Il y en a beaucoup qui me sont restés, parfois par surprise. Par exemple dans La Loi du désir, le plan où Carmen Maura marche dans la rue en suffoquant de frustration. Elle croise un éboueur qui nettoie la chaussée avec un jet d’eau et elle lui demande de l’arroser avec son tuyau… Et on la voit, toute débraillée, se faire tremper par le jet d’eau… Dans ce film qui parle de désir, cette image est pour moi celle qui représente le mieux le désir. Il y a aussi une scène de Parle avec elle. J’avais très envie de faire un film en noir et blanc, et avec des gens miniatures, comme dans Les Poupées du diable [de Tod Browning, 1937, ndlr] ou dans L’Homme qui rétrécit [de Jack Arnold, 1957, ndlr]. Du coup il y a cette scène avec le personnage minuscule qui se promène sur le corps immense de la femme qu’il aime avant de s’introduire dans son vagin géant. C’est une image très surréaliste, mais qu’on a tous déjà éprouvée : comme si le corps de la personne qu’on aime était un paysage qu’on traverse. Je suis très fier de cette image. C’est d’ailleurs un exemple de scène que j’ai dû visualiser dès l’écriture, pour qu’on puisse fabriquer la poupée géante.

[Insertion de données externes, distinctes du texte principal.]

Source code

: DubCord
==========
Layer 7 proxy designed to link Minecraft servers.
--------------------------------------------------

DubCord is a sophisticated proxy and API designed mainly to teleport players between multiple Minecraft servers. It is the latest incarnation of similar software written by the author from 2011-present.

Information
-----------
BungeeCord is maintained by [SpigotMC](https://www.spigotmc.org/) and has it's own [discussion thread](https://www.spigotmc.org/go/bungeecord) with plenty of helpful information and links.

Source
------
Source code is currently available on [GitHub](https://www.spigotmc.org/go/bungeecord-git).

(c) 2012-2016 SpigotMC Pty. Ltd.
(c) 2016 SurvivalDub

La Loi du Désir de Pedro Almodóvar (1986)
Pendant la pandémie, vous avez tourné votre premier film en anglais, le court métrage La Voix humaine avec Tilda Swinton, une nouvelle adaptation de la pièce de Cocteau dont on parlait plus tôt. Bientôt un long métrage en anglais ?
J’avais envie d’essayer de tourner en anglais depuis un moment, mais je n’étais pas sûr d’en être capable. C’est pour ça que j’ai commencé par un court métrage. Et l’expérience a été incroyable, surtout grâce à Tilda Swinton, qui sait s’adapter à tout et a une capacité de mimétisme assez étonnante. Ça m’a permis de faire reculer ma peur de tourner et de diriger en anglais de, disons, 70 %. Mais il y a aussi des histoires en français qui m’intéressent !
Madres paralelas de Pedro Almodóvar, Pathé (2 h), le 1er décembre.